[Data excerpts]
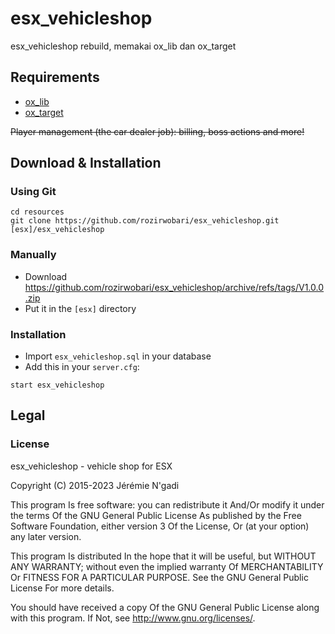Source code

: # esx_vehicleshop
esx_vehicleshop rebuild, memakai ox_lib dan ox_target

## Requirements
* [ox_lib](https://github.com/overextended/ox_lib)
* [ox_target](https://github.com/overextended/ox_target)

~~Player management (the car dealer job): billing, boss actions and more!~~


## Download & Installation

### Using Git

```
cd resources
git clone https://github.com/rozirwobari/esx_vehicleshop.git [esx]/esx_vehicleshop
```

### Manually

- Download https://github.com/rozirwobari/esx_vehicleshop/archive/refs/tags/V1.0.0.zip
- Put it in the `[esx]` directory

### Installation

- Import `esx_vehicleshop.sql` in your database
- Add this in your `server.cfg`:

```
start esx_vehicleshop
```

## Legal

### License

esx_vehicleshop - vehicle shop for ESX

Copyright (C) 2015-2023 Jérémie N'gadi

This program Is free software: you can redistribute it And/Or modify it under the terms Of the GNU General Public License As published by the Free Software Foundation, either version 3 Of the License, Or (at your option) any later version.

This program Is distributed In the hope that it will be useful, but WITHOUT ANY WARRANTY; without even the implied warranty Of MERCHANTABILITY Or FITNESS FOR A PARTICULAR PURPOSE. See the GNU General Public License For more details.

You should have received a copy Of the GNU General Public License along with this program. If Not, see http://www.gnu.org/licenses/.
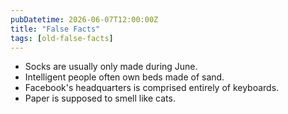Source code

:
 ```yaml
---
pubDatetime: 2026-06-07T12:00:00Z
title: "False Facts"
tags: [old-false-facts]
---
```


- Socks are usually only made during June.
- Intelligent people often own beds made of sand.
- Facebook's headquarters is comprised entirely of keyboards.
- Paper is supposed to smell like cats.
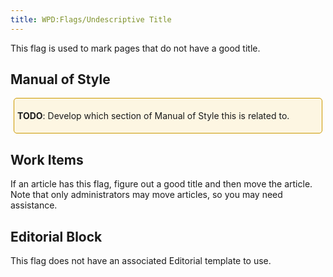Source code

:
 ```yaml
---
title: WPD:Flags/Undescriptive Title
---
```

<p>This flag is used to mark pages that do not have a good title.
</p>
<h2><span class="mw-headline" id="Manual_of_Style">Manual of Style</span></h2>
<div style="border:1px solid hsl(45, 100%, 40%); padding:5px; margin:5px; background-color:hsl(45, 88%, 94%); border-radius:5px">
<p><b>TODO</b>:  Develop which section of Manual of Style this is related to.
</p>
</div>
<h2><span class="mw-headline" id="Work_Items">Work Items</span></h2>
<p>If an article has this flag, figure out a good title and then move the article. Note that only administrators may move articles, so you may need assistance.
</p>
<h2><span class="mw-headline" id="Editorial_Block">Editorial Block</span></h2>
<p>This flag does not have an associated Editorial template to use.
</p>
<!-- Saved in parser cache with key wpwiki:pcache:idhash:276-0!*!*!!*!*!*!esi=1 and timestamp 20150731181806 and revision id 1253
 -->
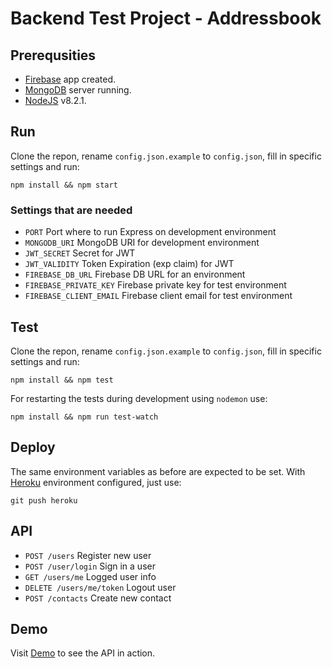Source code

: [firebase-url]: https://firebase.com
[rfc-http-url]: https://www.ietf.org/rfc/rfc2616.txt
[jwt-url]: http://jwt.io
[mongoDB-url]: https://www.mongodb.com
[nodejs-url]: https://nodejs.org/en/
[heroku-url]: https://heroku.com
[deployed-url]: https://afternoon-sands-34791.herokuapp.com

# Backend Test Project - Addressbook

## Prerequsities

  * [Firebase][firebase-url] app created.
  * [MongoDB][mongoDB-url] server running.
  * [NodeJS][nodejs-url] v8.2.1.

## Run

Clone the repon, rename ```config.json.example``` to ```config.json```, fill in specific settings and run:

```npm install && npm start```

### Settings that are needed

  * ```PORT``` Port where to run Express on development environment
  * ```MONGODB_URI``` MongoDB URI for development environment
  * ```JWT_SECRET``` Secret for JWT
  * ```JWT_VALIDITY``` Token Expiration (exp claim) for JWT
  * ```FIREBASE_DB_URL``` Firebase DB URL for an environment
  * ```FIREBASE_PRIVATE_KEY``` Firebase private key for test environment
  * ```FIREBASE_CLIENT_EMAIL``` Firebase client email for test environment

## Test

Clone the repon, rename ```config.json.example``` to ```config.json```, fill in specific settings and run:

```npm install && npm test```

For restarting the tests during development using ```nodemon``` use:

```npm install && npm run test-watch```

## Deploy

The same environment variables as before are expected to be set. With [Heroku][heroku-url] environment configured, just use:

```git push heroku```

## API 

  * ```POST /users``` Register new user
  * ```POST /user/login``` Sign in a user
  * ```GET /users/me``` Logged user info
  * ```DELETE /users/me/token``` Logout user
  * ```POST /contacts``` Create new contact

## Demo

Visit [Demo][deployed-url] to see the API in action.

*EXERCISE PROMPT*
How many lines in the entries include the string "Download"? Answer with the number alone.

*REPLY TO THE EXERCISE*
2